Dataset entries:
=== Begin Enclosure ===
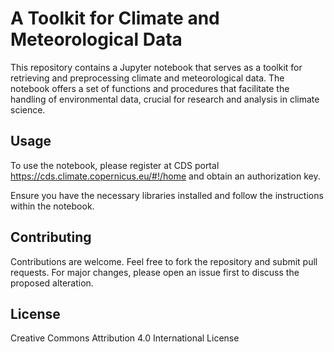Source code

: # A Toolkit for Climate and Meteorological Data

This repository contains a Jupyter notebook that serves as a toolkit for retrieving and preprocessing climate and meteorological data. The notebook offers a set of functions and procedures that facilitate the handling of environmental data, crucial for research and analysis in climate science.

## Usage

To use the notebook, please register at CDS portal https://cds.climate.copernicus.eu/#!/home and obtain an authorization key.

Ensure you have the necessary libraries installed and follow the instructions within the notebook.

## Contributing

Contributions are welcome. Feel free to fork the repository and submit pull requests. For major changes, please open an issue first to discuss the proposed alteration.

## License

Creative Commons Attribution 4.0 International License

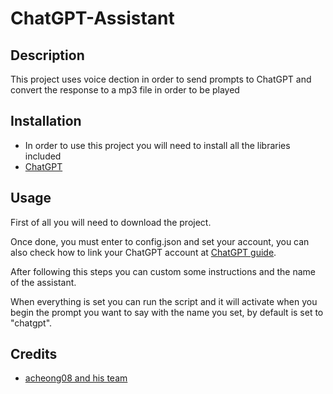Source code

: <!DOCTYPE html>
<html>
    <h1>ChatGPT-Assistant</h1>
    <h2>Description</h2>
    <p>This project uses voice dection in order to send prompts to ChatGPT and convert the response to a mp3 file in order to be played</p>
    <h2>Installation</h2>
    <ul>
      <li>In order to use this project you will need to install all the libraries included</li>
      <li>
       <a href="https://github.com/acheong08/ChatGPT">ChatGPT</a></li>
    </ul>
    <h2>Usage</h2>
    <p> First of all you will need to download the project.</p>
    <p> Once done, you must enter to config.json and set your account, you can also check how to link your ChatGPT account at <a href="https://github.com/acheong08/ChatGPT/wiki/Setup">ChatGPT guide</a>.</p>
    <p> After following this steps you can custom some instructions and the name of the assistant.</p>
    <p> When everything is set you can run the script and it will activate when you begin the prompt you want to say with the name you set, by default is set to "chatgpt".</p>
    <h2>Credits</h2>
    <ul>
      <li>
       <a href="https://github.com/acheong08">acheong08 and his team</a></li>
    </ul>
  </body>
</html>

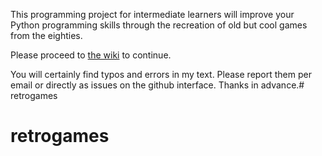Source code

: This programming project for intermediate learners will improve your
Python programming skills through the recreation of old but cool games
from the eighties.

Please proceed to [the wiki](https://github.com/mquinson/retrogames/wiki)
to continue.


You will certainly find typos and errors in my text. Please report
them per email or directly as issues on the github interface. Thanks
in advance.# retrogames
# retrogames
=== End Enclosure ===
> _Your objective_:
Output each record exactly as it appears, but not the pictures.

> _Solution_:
Source code

: # A Toolkit for Climate and Meteorological Data

This repository contains a Jupyter notebook that serves as a toolkit for retrieving and preprocessing climate and meteorological data. The notebook offers a set of functions and procedures that facilitate the handling of environmental data, crucial for research and analysis in climate science.

## Usage

To use the notebook, please register at CDS portal https://cds.climate.copernicus.eu/#!/home and obtain an authorization key.

Ensure you have the necessary libraries installed and follow the instructions within the notebook.

## Contributing

Contributions are welcome. Feel free to fork the repository and submit pull requests. For major changes, please open an issue first to discuss the proposed alteration.

## License

Creative Commons Attribution 4.0 International License

Source code

: <!DOCTYPE html>
<html>
    <h1>ChatGPT-Assistant</h1>
    <h2>Description</h2>
    <p>This project uses voice dection in order to send prompts to ChatGPT and convert the response to a mp3 file in order to be played</p>
    <h2>Installation</h2>
    <ul>
      <li>In order to use this project you will need to install all the libraries included</li>
      <li>
       <a href="https://github.com/acheong08/ChatGPT">ChatGPT</a></li>
    </ul>
    <h2>Usage</h2>
    <p> First of all you will need to download the project.</p>
    <p> Once done, you must enter to config.json and set your account, you can also check how to link your ChatGPT account at <a href="https://github.com/acheong08/ChatGPT/wiki/Setup">ChatGPT guide</a>.</p>
    <p> After following this steps you can custom some instructions and the name of the assistant.</p>
    <p> When everything is set you can run the script and it will activate when you begin the prompt you want to say with the name you set, by default is set to "chatgpt".</p>
    <h2>Credits</h2>
    <ul>
      <li>
       <a href="https://github.com/acheong08">acheong08 and his team</a></li>
    </ul>
  </body>
</html>

Source code

: This programming project for intermediate learners will improve your
Python programming skills through the recreation of old but cool games
from the eighties.

Please proceed to [the wiki](https://github.com/mquinson/retrogames/wiki)
to continue.


You will certainly find typos and errors in my text. Please report
them per email or directly as issues on the github interface. Thanks
in advance.# retrogames
# retrogames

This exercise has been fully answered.